Let $G$ be a group order order $p^3$. Show for any $g,h \in G$, we have $g^p h = hg^p$

Question

Let $p$ be a prime number. Let $G$ be a group order order $p^3$. Show for any $g,h \in G$, we have $g^p h = hg^p$

If $|g|=1$, then we're done.

If $|g|=p$, then we're done.

If $|g|=p^3$, then group is cyclic. So we're done.

We assume that $|g|=p^2$. For similar reasons, we have $|h|=p$ or $p^2$.

Consider $\langle g \rangle \cap \langle h \rangle$.

If $\langle g \rangle \cap \langle h \rangle= \{ e\} $, then we have at least $p^2+p-1$ distinct elements in $\langle g \rangle \cup \langle h \rangle$.

My question is that does this imply that there exists some $g^k$ or $h^l$ in the centre $Z(G)$. And why?

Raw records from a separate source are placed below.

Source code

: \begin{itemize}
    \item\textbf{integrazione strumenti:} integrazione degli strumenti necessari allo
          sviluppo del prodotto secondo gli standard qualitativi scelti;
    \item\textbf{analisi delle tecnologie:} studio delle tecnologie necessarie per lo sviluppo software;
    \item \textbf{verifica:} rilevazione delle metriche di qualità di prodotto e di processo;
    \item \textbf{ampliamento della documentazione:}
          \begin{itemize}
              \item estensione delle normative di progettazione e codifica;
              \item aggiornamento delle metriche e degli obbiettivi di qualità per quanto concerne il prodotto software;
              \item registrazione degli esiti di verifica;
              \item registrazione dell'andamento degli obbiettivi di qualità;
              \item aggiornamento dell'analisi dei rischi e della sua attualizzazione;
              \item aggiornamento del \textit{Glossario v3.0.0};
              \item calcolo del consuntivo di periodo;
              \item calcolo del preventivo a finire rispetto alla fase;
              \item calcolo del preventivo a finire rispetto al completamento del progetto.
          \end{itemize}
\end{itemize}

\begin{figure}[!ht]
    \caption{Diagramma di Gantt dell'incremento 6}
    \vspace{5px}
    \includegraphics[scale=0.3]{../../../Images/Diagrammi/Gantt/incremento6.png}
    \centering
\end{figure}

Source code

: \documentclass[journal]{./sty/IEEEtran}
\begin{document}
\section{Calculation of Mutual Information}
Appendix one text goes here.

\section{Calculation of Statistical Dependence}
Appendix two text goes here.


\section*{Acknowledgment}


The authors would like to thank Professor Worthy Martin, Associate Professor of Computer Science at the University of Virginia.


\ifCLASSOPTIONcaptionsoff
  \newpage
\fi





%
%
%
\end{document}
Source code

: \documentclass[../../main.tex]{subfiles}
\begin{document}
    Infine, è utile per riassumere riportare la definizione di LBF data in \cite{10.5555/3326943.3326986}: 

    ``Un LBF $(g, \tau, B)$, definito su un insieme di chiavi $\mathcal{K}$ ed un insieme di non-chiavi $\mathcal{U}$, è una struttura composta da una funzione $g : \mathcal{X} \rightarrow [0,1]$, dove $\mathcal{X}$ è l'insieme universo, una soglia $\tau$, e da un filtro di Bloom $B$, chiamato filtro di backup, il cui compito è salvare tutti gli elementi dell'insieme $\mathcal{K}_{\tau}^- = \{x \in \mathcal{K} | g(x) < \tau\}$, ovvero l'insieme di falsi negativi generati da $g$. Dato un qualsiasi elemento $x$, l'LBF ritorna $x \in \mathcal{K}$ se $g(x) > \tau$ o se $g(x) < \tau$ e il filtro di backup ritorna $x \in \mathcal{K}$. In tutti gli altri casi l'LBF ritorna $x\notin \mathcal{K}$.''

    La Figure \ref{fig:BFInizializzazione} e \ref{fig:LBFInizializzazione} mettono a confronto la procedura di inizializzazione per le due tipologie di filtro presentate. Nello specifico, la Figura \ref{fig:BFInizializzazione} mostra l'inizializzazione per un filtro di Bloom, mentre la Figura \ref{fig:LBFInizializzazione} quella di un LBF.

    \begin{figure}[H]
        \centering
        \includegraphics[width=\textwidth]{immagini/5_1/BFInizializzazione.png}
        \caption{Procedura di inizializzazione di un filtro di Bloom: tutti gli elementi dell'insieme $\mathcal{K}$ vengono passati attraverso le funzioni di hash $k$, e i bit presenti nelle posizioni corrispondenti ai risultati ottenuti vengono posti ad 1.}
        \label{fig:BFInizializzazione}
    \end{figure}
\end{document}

I thought of using the class equation. But all I can get is that the centre is at least of order $p$. I don't see we can say that there exists some $g^k$ or $h^l$ in the centre $Z(G)$.

Any help is appreciated!

Answer 1

You already know that $Z(G)$ is nontrivial. Since $G/Z(G)$ cannot be nontrivial cyclic, we have that either $|Z(G)|=p^3$ or $|Z(G)|=p$. If $|Z(G)|=p^3$, then $G$ is abelian and there is nothing else to do, so we just need to consider the case of $|Z(G)|=p$. Then $G/Z(G)$ is of order $p^2$, but cannot be cyclic. Therefore, $G/Z(G)\cong C_p\times C_p$, so the image of any element in $G/Z(G)$ has exponent $p$. Thus, for all $g\in G$, $g^p\in Z(G)$.